By Lena Crowe | firstname.lastname@example.org
The weather outside was humid and dry as members from the Flagler College Rotaract Club and I piled into the car. We were on the way to a Surfers for Autism event, and I honestly didn’t know what to expect. I heard that it was an amazing and different experience. I was worried that we would have to actually surf. Nonetheless, I was stoked to see what was in store.
When we arrived at Jacksonville Beach, it was crowded with thousands of people. I was shocked; I didn’t expect that many people to be there. We found a tent and set our stuff down. Volunteers gathered in a tight circle on the soft white sand for instructions.
Three to four volunteers were assigned to a child with special abilities. Once I got assigned to one, my group and I led him out to the water. He was tiny, but full of life. His bright green eyes were full of excitement once he got out into the water. I couldn’t stop smiling as I stood there in the water, cheering him on. He didn’t catch any waves, but he was determined and happy. He never got upset; he was just thrilled to be out there in the water. It was inspiring to see.

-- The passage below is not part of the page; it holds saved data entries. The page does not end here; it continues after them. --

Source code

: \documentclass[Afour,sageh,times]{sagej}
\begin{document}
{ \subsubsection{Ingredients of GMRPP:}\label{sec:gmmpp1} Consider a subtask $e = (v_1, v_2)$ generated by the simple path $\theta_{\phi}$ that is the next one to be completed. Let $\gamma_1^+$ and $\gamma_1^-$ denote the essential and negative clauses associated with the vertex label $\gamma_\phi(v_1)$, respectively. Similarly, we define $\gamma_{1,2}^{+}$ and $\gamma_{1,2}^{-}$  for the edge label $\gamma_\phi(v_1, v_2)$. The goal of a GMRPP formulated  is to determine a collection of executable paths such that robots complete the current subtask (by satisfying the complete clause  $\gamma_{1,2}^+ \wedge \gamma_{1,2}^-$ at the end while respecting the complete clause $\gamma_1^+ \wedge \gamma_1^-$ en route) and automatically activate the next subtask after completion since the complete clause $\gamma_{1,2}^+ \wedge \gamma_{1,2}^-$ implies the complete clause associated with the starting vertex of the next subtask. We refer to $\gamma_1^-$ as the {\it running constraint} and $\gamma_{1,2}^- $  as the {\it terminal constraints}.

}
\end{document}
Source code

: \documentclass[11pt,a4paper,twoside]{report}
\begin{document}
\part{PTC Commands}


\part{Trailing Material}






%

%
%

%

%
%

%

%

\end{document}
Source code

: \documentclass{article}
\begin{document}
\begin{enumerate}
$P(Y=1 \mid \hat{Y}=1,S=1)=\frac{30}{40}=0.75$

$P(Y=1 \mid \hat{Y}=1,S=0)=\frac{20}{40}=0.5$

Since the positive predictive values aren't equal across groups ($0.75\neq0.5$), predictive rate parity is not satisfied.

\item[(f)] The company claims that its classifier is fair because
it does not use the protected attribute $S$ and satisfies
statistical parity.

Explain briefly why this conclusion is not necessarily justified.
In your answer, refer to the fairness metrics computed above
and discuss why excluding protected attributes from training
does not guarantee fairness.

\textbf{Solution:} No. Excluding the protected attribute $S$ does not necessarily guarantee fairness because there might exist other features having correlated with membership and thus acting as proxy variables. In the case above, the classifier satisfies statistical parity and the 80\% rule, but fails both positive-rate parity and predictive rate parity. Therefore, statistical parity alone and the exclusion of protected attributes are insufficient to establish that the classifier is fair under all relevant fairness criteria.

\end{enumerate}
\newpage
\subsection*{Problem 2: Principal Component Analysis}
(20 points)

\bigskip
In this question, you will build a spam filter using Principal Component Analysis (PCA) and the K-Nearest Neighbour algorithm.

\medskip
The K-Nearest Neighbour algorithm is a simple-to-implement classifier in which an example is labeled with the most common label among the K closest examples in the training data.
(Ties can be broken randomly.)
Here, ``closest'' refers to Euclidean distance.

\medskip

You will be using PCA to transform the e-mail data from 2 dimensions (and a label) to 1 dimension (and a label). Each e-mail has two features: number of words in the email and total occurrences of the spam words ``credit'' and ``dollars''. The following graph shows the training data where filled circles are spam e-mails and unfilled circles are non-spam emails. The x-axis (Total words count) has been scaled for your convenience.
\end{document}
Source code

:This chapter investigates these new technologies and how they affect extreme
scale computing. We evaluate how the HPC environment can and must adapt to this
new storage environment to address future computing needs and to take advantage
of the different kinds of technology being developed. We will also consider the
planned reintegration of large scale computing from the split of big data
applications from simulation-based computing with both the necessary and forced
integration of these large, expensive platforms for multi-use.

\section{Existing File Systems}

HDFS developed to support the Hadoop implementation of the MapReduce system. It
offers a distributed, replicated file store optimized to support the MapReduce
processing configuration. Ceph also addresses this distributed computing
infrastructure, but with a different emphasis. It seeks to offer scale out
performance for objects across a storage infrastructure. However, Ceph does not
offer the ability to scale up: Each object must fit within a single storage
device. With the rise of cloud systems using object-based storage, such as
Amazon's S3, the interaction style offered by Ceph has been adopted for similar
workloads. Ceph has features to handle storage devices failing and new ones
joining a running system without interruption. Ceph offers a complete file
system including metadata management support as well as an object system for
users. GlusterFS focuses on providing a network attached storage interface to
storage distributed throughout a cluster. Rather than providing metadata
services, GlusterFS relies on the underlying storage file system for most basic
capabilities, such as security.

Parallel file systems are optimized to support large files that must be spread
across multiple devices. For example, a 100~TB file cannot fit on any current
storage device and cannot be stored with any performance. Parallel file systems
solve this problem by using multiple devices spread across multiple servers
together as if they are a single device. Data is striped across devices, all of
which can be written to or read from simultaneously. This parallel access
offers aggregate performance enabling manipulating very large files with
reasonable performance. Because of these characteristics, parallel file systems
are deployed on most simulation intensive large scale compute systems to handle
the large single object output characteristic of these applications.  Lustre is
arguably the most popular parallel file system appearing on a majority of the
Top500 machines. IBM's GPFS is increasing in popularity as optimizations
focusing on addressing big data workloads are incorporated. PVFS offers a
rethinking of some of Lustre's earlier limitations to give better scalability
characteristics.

I looked around at the beach and smiled. The fact that I was on this beach with so many strangers who wanted to help was amazing. The event brought together all of these incredible people with one single-minded focus: make children happy. And they were doing it.
The event was uplifting and eye-opening. It showed me that even people who deal with tough conditions can still be happy. It also made me upset with myself for taking things for granted. As I watched the kids having a blast in the water, my mind flipped through sticky situations in my life. Whether it was a breakup or a fight with a friend, it would always feel like the end of the world. I catch myself complaining about such miniscule things — homework, my appearance, clothes. But when I saw those kids making the best out of their situations, I felt guilty. I realized I shouldn’t complain when there are bigger issues out there.
I spoke with Dave Rossman, the Surfers for Autism Director of Communication, and he told me that Surfers for Autism was created by a group of South Florida surfers in 2007, and the first event was hosted in 2008. “We are a grassroots nonprofit organization dedicated to introducing the sport and culture of surfing to athletes with special abilities,” said Rossman.
There are so many heart-warming things that occur at this event over the years, but the ones that stand out to him are “when nonverbal children speak their first words, children non-receptive to touch hold hands with their instructors, and when parents dust off dreams they had long ago put away.”
Rossman proceeded to say that Surfers for Autism has changed his life in many ways. “My involvement with SFA has both humbled and grounded me. To witness firsthand what these families deal with on a daily basis while still providing such love and support is truly inspiring.”
It was inspiring and life-changing for me, too. It really woke me up. It let me see firsthand that people can be happy even in harsh situations. People can make something good of what they’ve been dealt. It was so inspiring to see how happy and determined those kids were to catch a wave, and it was refreshing to see so many people taking the time to help them.